= Provided data =
-------------------------
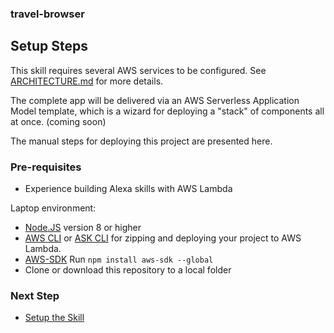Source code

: ### travel-browser
## Setup Steps

This skill requires several AWS services to be configured.  See [ARCHITECTURE.md](ARCHITECTURE.md) for more details.

The complete app will be delivered via an AWS Serverless Application Model template,
which is a wizard for deploying a "stack" of components all at once.  (coming soon)

The manual steps for deploying this project are presented here.


### Pre-requisites

* Experience building Alexa skills with AWS Lambda

Laptop environment:
* [Node.JS](https://nodejs.org/en/download/) version 8 or higher
* [AWS CLI](https://aws.amazon.com/cli/) or [ASK CLI](https://developer.amazon.com/docs/smapi/quick-start-alexa-skills-kit-command-line-interface.html) for zipping and deploying your project to AWS Lambda.
* [AWS-SDK](https://www.npmjs.com/package/aws-sdk) Run ```npm install aws-sdk --global```
* Clone or download this repository to a local folder



### Next Step
 * [Setup the Skill](./components/SKILL.md)

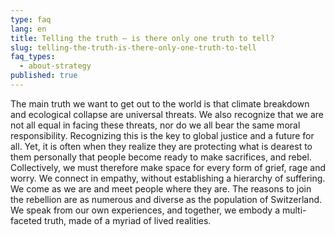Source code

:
 ```yaml
---
type: faq
lang: en
title: Telling the truth – is there only one truth to tell?
slug: telling-the-truth-is-there-only-one-truth-to-tell
faq_types:
  - about-strategy
published: true
---
```

The main truth we want to get out to the world is that climate breakdown and ecological collapse are universal threats. We also recognize that we are not all equal in facing these threats, nor do we all bear the same moral responsibility. Recognizing this is the key to global justice and a future for all. Yet, it is often when they realize they are protecting what is dearest to them personally that people become ready to make sacrifices, and rebel. Collectively, we must therefore make space for every form of grief, rage and worry. We connect in empathy, without establishing a hierarchy of suffering. We come as we are and meet people where they are. The reasons to join the rebellion are as numerous and diverse as the population of Switzerland. We speak from our own experiences, and together, we embody a multi-faceted truth, made of a myriad of lived realities.
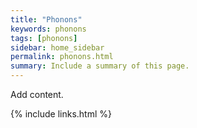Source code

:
 ```yaml
---
title: "Phonons"
keywords: phonons
tags: [phonons]
sidebar: home_sidebar
permalink: phonons.html
summary: Include a summary of this page.
---
```


Add content.

{% include links.html %}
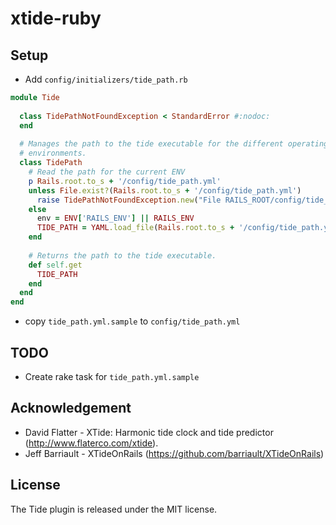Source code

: # xtide-ruby

## Setup
* Add `config/initializers/tide_path.rb`
```ruby
module Tide
  
  class TidePathNotFoundException < StandardError #:nodoc:
  end
  
  # Manages the path to the tide executable for the different operating 
  # environments.
  class TidePath
    # Read the path for the current ENV
    p Rails.root.to_s + '/config/tide_path.yml'
    unless File.exist?(Rails.root.to_s + '/config/tide_path.yml')
      raise TidePathNotFoundException.new("File RAILS_ROOT/config/tide_path.yml not found")
    else
      env = ENV['RAILS_ENV'] || RAILS_ENV
      TIDE_PATH = YAML.load_file(Rails.root.to_s + '/config/tide_path.yml')[env]
    end
    
    # Returns the path to the tide executable.
    def self.get
      TIDE_PATH
    end
  end
end
```
* copy `tide_path.yml.sample` to `config/tide_path.yml`

## TODO
* Create rake task for `tide_path.yml.sample`

## Acknowledgement
* David Flatter - XTide: Harmonic tide clock and tide predictor (http://www.flaterco.com/xtide).
* Jeff Barriault - XTideOnRails (https://github.com/barriault/XTideOnRails)

## License
The Tide plugin is released under the MIT license.
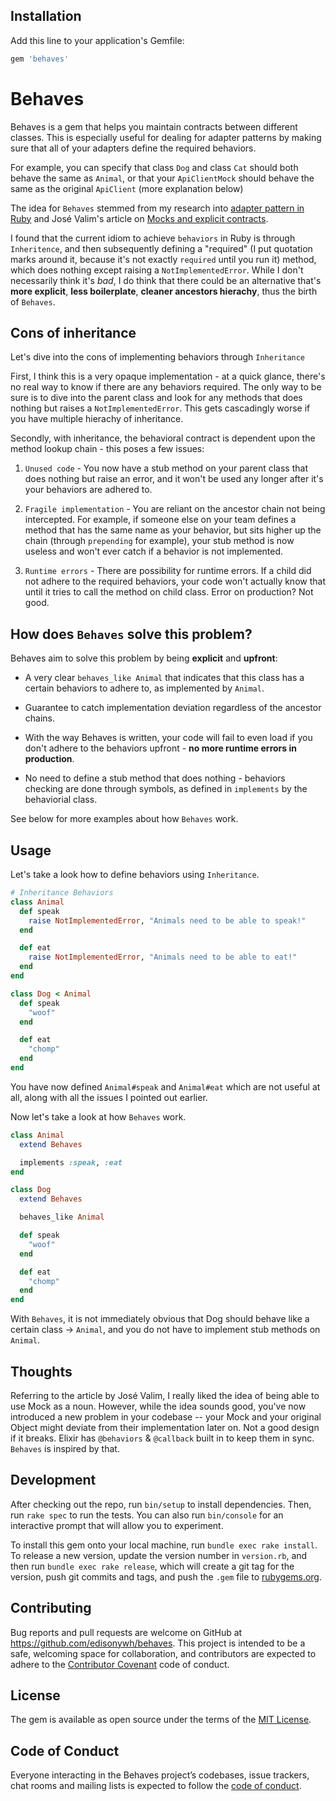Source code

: ## Installation

Add this line to your application's Gemfile:

```ruby
gem 'behaves'
```


# Behaves

Behaves is a gem that helps you maintain contracts between different classes. This is especially useful for dealing for adapter patterns by making sure that all of your adapters define the required behaviors.

For example, you can specify that class `Dog` and class `Cat` should both behave the same as `Animal`, or that your `ApiClientMock` should behave the same as the original `ApiClient` (more explanation below)

The idea for `Behaves` stemmed from my research into [adapter pattern in Ruby](https://www.sitepoint.com/using-and-testing-the-adapter-design-pattern/) and José Valim's article on [Mocks and explicit contracts](http://blog.plataformatec.com.br/2015/10/mocks-and-explicit-contracts/).

I found that the current idiom to achieve `behaviors` in Ruby is through `Inheritence`, and then subsequently defining a "required" (I put quotation marks around it, because it's not exactly `required` until you run it) method, which does nothing except raising a `NotImplementedError`. While I don't necessarily think it's *bad*, I do think that there could be an alternative that's **more explicit**, **less boilerplate**, **cleaner ancestors hierachy**, thus the birth of `Behaves`.

## Cons of inheritance

Let's dive into the cons of implementing behaviors through `Inheritance`

First, I think this is a very opaque implementation - at a quick glance, there's no real way to know if there are any behaviors required. The only way to be sure is to dive into the parent class and look for any methods that does nothing but raises a `NotImplementedError`. This gets cascadingly worse if you have multiple hierachy of inheritance.

Secondly, with inheritance, the behavioral contract is dependent upon the method lookup chain - this poses a few issues:

1) `Unused code` - You now have a stub method on your parent class that does nothing but raise an error, and it won't be used any longer after it's your behaviors are adhered to.

2) `Fragile implementation` - You are reliant on the ancestor chain not being intercepted. For example, if someone else on your team defines a method that has the same name as your behavior, but sits higher up the chain (through `prepending` for example), your stub method is now useless and won't ever catch if a behavior is not implemented.

3) `Runtime errors` - There are possibility for runtime errors. If a child did not adhere to the required behaviors, your code won't actually know that until it tries to call the method on child class. Error on production? Not good.

## How does `Behaves` solve this problem?

Behaves aim to solve this problem by being **explicit** and **upfront**:

- A very clear `behaves_like Animal` that indicates that this class has a certain behaviors to adhere to, as implemented by `Animal`.

- Guarantee to catch implementation deviation regardless of the ancestor chains.

- With the way Behaves is written, your code will fail to even load if you don't adhere to the behaviors upfront - **no more runtime errors in production**.

- No need to define a stub method that does nothing - behaviors checking are done through symbols, as defined in `implements` by the behaviorial class.

See below for more examples about how `Behaves` work.

## Usage

Let's take a look how to define behaviors using `Inheritance`.

```ruby
# Inheritance Behaviors
class Animal
  def speak
    raise NotImplementedError, "Animals need to be able to speak!"
  end

  def eat
    raise NotImplementedError, "Animals need to be able to eat!"
  end
end

class Dog < Animal
  def speak
    "woof"
  end

  def eat
    "chomp"
  end
end
```

You have now defined `Animal#speak` and `Animal#eat` which are not useful at all, along with all the issues I pointed out earlier.

Now let's take a look at how `Behaves` work.

```ruby
class Animal
  extend Behaves

  implements :speak, :eat
end

class Dog
  extend Behaves

  behaves_like Animal

  def speak
    "woof"
  end

  def eat
    "chomp"
  end
end
```

With `Behaves`, it is not immediately obvious that Dog should behave like a certain class -> `Animal`, and you do not have to implement stub methods on `Animal`.

## Thoughts

Referring to the article by José Valim, I really liked the idea of being able to use Mock as a noun. However, while the idea sounds good, you've now introduced a new problem in your codebase -- your Mock and your original Object might deviate from their implementation later on. Not a good design if it breaks. Elixir has `@behaviors` & `@callback` built in to keep them in sync. `Behaves` is inspired by that.

## Development

After checking out the repo, run `bin/setup` to install dependencies. Then, run `rake spec` to run the tests. You can also run `bin/console` for an interactive prompt that will allow you to experiment.

To install this gem onto your local machine, run `bundle exec rake install`. To release a new version, update the version number in `version.rb`, and then run `bundle exec rake release`, which will create a git tag for the version, push git commits and tags, and push the `.gem` file to [rubygems.org](https://rubygems.org).

## Contributing

Bug reports and pull requests are welcome on GitHub at https://github.com/edisonywh/behaves. This project is intended to be a safe, welcoming space for collaboration, and contributors are expected to adhere to the [Contributor Covenant](http://contributor-covenant.org) code of conduct.

## License

The gem is available as open source under the terms of the [MIT License](https://opensource.org/licenses/MIT).

## Code of Conduct

Everyone interacting in the Behaves project’s codebases, issue trackers, chat rooms and mailing lists is expected to follow the [code of conduct](https://github.com/[USERNAME]/behaves/blob/master/CODE_OF_CONDUCT.md).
-------------------------
= What this task involves =
Show, from the entries above, every line that includes the string "take".

= Solution for this task =
Let's take a look how to define behaviors using `Inheritance`.
Now let's take a look at how `Behaves` work.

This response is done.